Journal Entries for Stock Dividends
Genius Inc. has 10,000 common shares outstanding and has declared a 10% stock dividend. A stock’s par value is $10, and the market value is $100. Write down its journal entries accordingly:
The number of new shares to be issued:
10000 * 10% = 1000 shares
Journal entry on the date of declaration
|—-||Retained Earnings A/c Dr.||1,00,000|
|To Dividend Payable A/c||1,00,000|
|(Being Stock dividend announced by the company)|
|—-||Dividend Payable A/c Dr.||1,00,000|
|To Common Stock A/c||10,000|
|To Paid in Capital in excess of Par A/c||90,000|
|(Being Stock dividend distributed by the company)|
Some of the advantages are as follows:
- A stock dividend proves advantageous for the company as it honors its commitment to dividend distribution without affecting its working capital. Providing stock dividends helps save cash outflows and does not affect the company’s liquidity. During hard times when the company doesn’t have sufficient cash to pay dividends, stock dividends are helpful in such a situation. The net cost to the company of a stock dividend is negligible.
- Cash dividends are considered income in the year of receipt and are liable for tax, whereas stock dividends are not taxed in the hands of shareholders unless sold.
- By issuing stock dividends, a company can increase the liquidity of its shares as it increases the number of shares in the market.
Some of the disadvantages are as follows:
- The market may observe the declaration of stock dividends as a liquidity shortage. The market participants might feel that the company is in a distressed position and is facing a liquidity crunch, which in turn may negatively impact the company’s share market price.
- As the stock dividend does not increase shareholders’ wealth immediately, some might feel dissatisfied as the company didn’t pay anything in cash.
- The stock dividend will always lead to a falling share market price, which confident investors might not understand. This, in turn, creates selling pressure on the stock.
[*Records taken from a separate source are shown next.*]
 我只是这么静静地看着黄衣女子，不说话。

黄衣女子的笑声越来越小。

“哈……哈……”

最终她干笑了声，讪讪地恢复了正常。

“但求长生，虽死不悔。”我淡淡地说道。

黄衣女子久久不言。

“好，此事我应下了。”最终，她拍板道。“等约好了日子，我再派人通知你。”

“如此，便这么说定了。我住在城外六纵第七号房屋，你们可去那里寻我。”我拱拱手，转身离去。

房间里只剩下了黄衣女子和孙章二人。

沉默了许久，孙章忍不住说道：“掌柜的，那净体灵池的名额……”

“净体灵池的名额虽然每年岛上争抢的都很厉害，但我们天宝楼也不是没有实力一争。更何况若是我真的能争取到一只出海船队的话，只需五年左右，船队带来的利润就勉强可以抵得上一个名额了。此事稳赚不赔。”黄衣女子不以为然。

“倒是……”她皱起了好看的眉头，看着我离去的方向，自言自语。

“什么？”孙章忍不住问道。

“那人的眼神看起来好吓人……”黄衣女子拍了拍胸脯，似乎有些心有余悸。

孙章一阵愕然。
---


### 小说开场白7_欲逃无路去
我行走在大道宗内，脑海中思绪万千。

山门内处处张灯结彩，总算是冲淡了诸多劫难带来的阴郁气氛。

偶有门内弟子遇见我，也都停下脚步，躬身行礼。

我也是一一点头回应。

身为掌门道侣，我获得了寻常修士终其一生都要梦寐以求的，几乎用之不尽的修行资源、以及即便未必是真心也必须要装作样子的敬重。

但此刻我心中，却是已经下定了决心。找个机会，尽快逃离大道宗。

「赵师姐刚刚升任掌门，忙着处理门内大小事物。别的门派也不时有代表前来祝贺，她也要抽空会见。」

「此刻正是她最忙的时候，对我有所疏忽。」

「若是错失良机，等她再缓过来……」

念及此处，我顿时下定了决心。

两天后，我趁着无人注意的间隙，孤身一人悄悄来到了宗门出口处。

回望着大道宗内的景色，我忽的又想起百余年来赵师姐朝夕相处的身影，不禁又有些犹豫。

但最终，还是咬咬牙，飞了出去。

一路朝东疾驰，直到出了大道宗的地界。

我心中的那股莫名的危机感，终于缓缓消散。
A stock dividend can reward shareholders with additional company shares instead of paying them in cash. The stock dividend does not impact a shareholder’s net worth. However, it increases the number of shares in the market, generating additional liquidity for shareholders. Declaring stock dividends instead of cash dividends may be perceived positively and negatively by different stakeholders. While some may see it as a sign of a company facing liquidity crunch issues, others may view it as a means of saving for reinvestments in future business development and growth.